(Data entries)
• • • • •
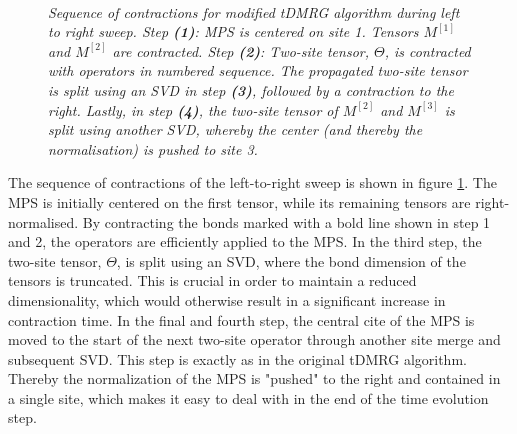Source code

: \begin{figure}[h!]
\centering %
\begin{subfigure}[b]{0.4\textwidth}
	\caption{}  
  	
\end{subfigure}
\hspace{10mm}
\begin{subfigure}[b]{0.4\textwidth}
	\caption{}    
  	
\end{subfigure}
\\ %
\vspace{5mm}
\begin{subfigure}[b]{0.4\textwidth}
	\caption{}    	
  	
\end{subfigure}
\hspace{10mm}
\begin{subfigure}[b]{0.4\textwidth}
	\caption{}  
  	
\end{subfigure}
\caption{\textit{Sequence of contractions for modified tDMRG algorithm during left to right sweep. Step \textbf{(1)}: MPS is centered on site 1. Tensors $M^{[1]}$ and $M^{[2]}$ are contracted. Step \textbf{(2)}: Two-site tensor, $\Theta$, is contracted with operators in numbered sequence. The propagated two-site tensor is split using an SVD in step \textbf{(3)}, followed by a contraction to the right. Lastly, in step \textbf{(4)}, the two-site tensor of $M^{[2]}$ and $M^{[3]}$ is split using another SVD, whereby the center (and thereby the normalisation) is pushed to site 3.}}
\label{fig:TEBDContraction}
\end{figure}
The sequence of contractions of the left-to-right sweep is shown in figure \ref{fig:TEBDContraction}. The MPS is initially centered on the first tensor, while its remaining tensors are right-normalised. By contracting the bonds marked with a bold line shown in step 1 and 2, the operators are efficiently applied to the MPS. In the third step, the two-site tensor, $\Theta$, is split using an SVD, where the bond dimension of the tensors is truncated. This is crucial in order to maintain a reduced dimensionality, which would otherwise result in a significant increase in contraction time. In the final and fourth step, the central cite of the MPS is moved to the start of the next two-site operator through another site merge and subsequent SVD. This step is exactly as in the original tDMRG algorithm. Thereby the normalization of the MPS is "pushed" to the right and contained in a single site, which makes it easy to deal with in the end of the time evolution step.\\
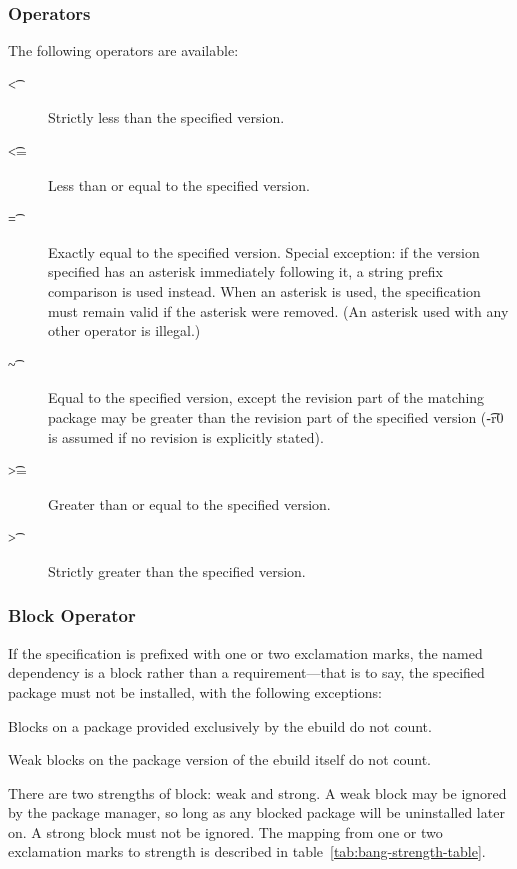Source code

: \subsubsection{Operators}
\label{sec:dep-operator}

The following operators are available:

\begin{description}
\item[\t{<}] Strictly less than the specified version.
\item[\t{<=}] Less than or equal to the specified version.
\item[\t{=}] Exactly equal to the specified version. Special exception: if the version
    specified has an asterisk immediately following it, a string prefix comparison is
    used instead. When an asterisk is used, the specification must remain valid if the
    asterisk were removed. (An asterisk used with any other operator is illegal.)
\item[\t{\textasciitilde}] Equal to the specified version, except the revision part of the matching
    package may be greater than the revision part of the specified version (\t{-r0} is
    assumed if no revision is explicitly stated).
\item[\t{>=}] Greater than or equal to the specified version.
\item[\t{>}] Strictly greater than the specified version.
\end{description}

\subsubsection{Block Operator}

If the specification is prefixed with one or two exclamation marks, the named dependency is a block
rather than a requirement---that is to say, the specified package must not be installed, with the
following exceptions:

\begin{compactitem}
\item Blocks on a package provided exclusively by the ebuild do not count. \label{provided-blocks}
\item Weak blocks on the package version of the ebuild itself do not count.
\end{compactitem}

 There are two strengths of block: weak and strong. A weak block may be
ignored by the package manager, so long as any blocked package will be uninstalled later on. A
strong block must not be ignored. The mapping from one or two exclamation marks to strength is
described in table~\ref{tab:bang-strength-table}.


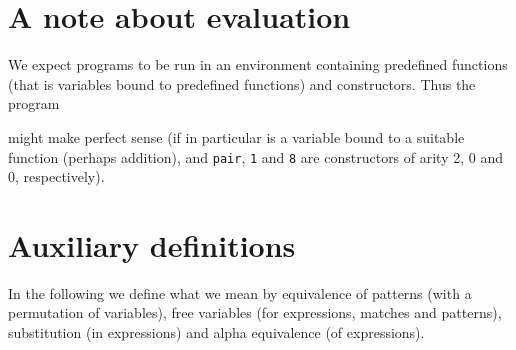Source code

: \section{A note about evaluation}
We expect programs to be run in an environment containing predefined functions
(that is variables bound to predefined functions) and constructors. Thus the
program
\begin{quote}
\end{quote}
might make perfect sense (if in particular  is a variable bound to a
suitable function (perhaps addition), and \texttt{pair}, \texttt{1} and
\texttt{8} are constructors of arity 2, 0 and 0, respectively).
\section{Auxiliary definitions}
\label{sec:auxil-defin}

In the following we define what we mean by equivalence of patterns (with a
permutation of variables), free variables (for expressions, matches and
patterns), substitution (in expressions) and alpha equivalence (of expressions).


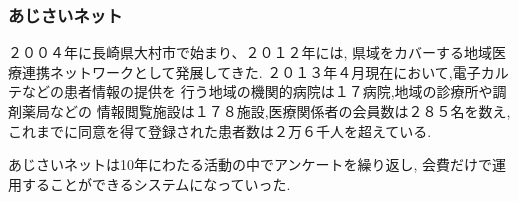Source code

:   \subsubsection{あじさいネット}\cite{bibi3}
    ２００４年に長崎県大村市で始まり、２０１２年には,
    県域をカバーする地域医療連携ネットワークとして発展してきた.
    ２０１３年４月現在において,電子カルテなどの患者情報の提供を
    行う地域の機関的病院は１７病院,地域の診療所や調剤薬局などの
    情報閲覧施設は１７８施設,医療関係者の会員数は２８５名を数え,
    これまでに同意を得て登録された患者数は２万６千人を超えている.

    あじさいネットは10年にわたる活動の中でアンケートを繰り返し,
    会費だけで運用することができるシステムになっていった.

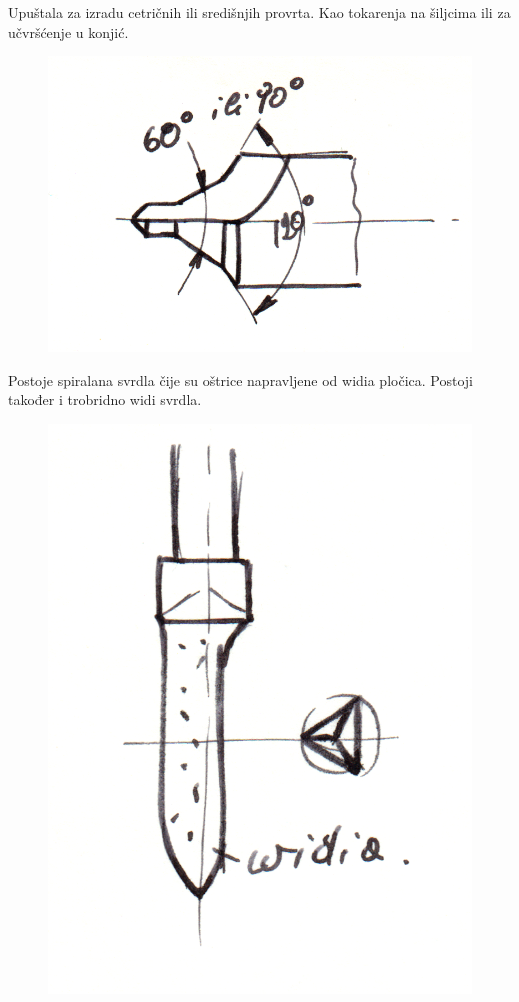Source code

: \documentclass[a4paper,12pt]{article}
\numberwithin{figure}{section}
\begin{document}
Upuštala za izradu cetričnih ili središnjih provrta. Kao tokarenja na šiljcima ili za učvršćenje u konjić.
\begin{figure}[!h]
\centering
\includegraphics[scale=0.13]{image_25-1.png}
\end{figure}
\FloatBarrier
Postoje spiralana svrdla čije su oštrice napravljene od widia pločica. Postoji također i trobridno widi svrdla.
\begin{figure}[!h]
\centering
\includegraphics[scale=0.1]{image_25-2.png}
\end{figure}
\FloatBarrier
\end{document}

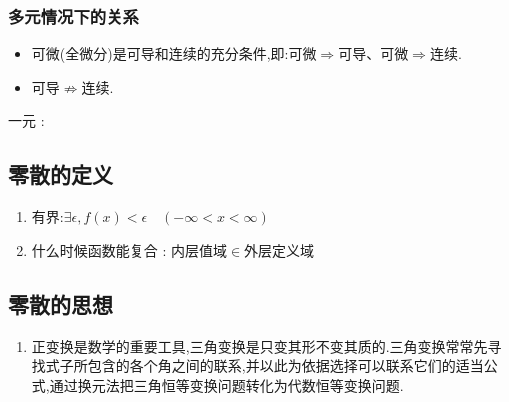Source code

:\documentclass[UTF8,12pt]{ctexbook}
\begin{document}
{{{{    \begin{center}
    \end{center}
  }%

  \subsubsection{多元情况下的关系}{
    \begin{itemize}
      \item 可微(全微分)是可导和连续的充分条件,即:可微$\Rightarrow$可导、可微$\Rightarrow$连续.
      \item 可导$\nRightarrow$连续.
    \end{itemize}

    \begin{center}
      一元 :
    \end{center}
  }%

}%


\subsection{零散的定义}{
  \begin{enumerate}
    \item 有界:$\exists\epsilon,f(x) < \epsilon\quad(-\infty < x < \infty )$
    \item 什么时候函数能复合 : 内层值域$\in$外层定义域
  \end{enumerate}
}%

\subsection{零散的思想}{
  \begin{enumerate}
    \item 正变换是数学的重要工具,三角变换是只变其形不变其质的.三角变换常常先寻找式子所包含的各个角之间的联系,并以此为依据选择可以联系它们的适当公式,通过换元法把三角恒等变换问题转化为代数恒等变换问题.
  \end{enumerate}
}%

}}
\end{document}
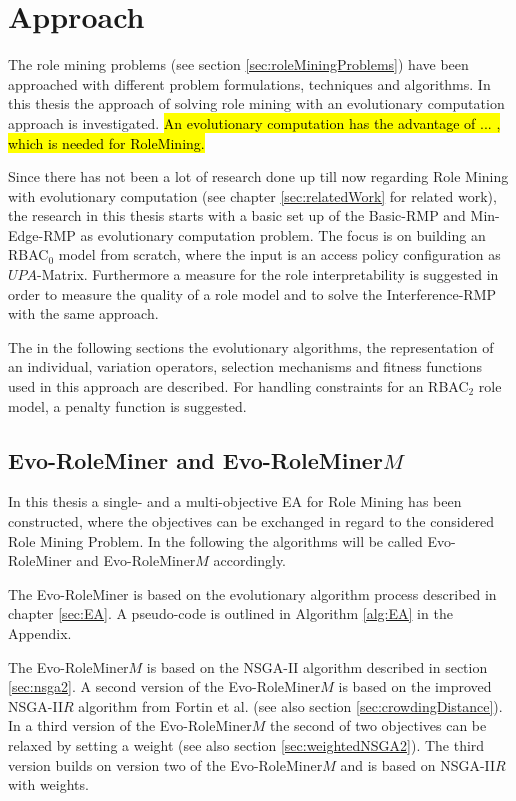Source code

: \newpage
\chapter{Approach}
\label{sec:approach}
The role mining problems (see section \ref{sec:roleMiningProblems}) have been approached with different problem formulations, techniques and algorithms. In this thesis the approach of solving role mining with an evolutionary computation approach is investigated. \hl{An evolutionary computation has the advantage of ... , which is needed for RoleMining.}

Since there has not been a lot of research done up till now regarding Role Mining with evolutionary computation (see chapter \ref{sec:relatedWork} for related work), the research in this thesis starts with a basic set up of the Basic-RMP and Min-Edge-RMP as evolutionary computation problem. The focus is on building an RBAC$_0$ model from scratch, where the input is an access policy configuration as $UPA$-Matrix. Furthermore a measure for the role interpretability is suggested in order to measure the quality of a role model and to solve the Interference-RMP with the same approach.  

The in the following sections the evolutionary algorithms, the representation of an individual, variation operators, selection mechanisms and fitness functions used in this approach are described. For handling constraints for an RBAC$_2$ role model, a penalty function is suggested.

	\section{Evo-RoleMiner and Evo-RoleMiner$M$}
	\label{sec:EvoRoleMiner}
	In this thesis a single- and a multi-objective EA for Role Mining has been constructed, where the objectives can be exchanged in regard to the considered Role Mining Problem. In the following the algorithms will be called Evo-RoleMiner and Evo-RoleMiner$M$ accordingly.
	
	The Evo-RoleMiner is based on the evolutionary algorithm process described in chapter \ref{sec:EA}. A pseudo-code is outlined in Algorithm \ref{alg:EA} in the Appendix.
	
	The Evo-RoleMiner$M$ is based on the NSGA-II algorithm described in section \ref{sec:nsga2}. A second version of the Evo-RoleMiner$M$ is based on the improved NSGA-II$R$ algorithm from Fortin et al.\cite{Fortin:2013} (see also section \ref{sec:crowdingDistance}). In a third version of the Evo-RoleMiner$M$ the second of two objectives can be relaxed by setting a weight (see also section \ref{sec:weightedNSGA2}). The third version builds on version two of the Evo-RoleMiner$M$ and is based on NSGA-II$R$ with weights.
• • • • •
● **THE TASK**
How many lines in the entries above include the string "description"? Answer with the number only.

● **TASK ANSWER**
2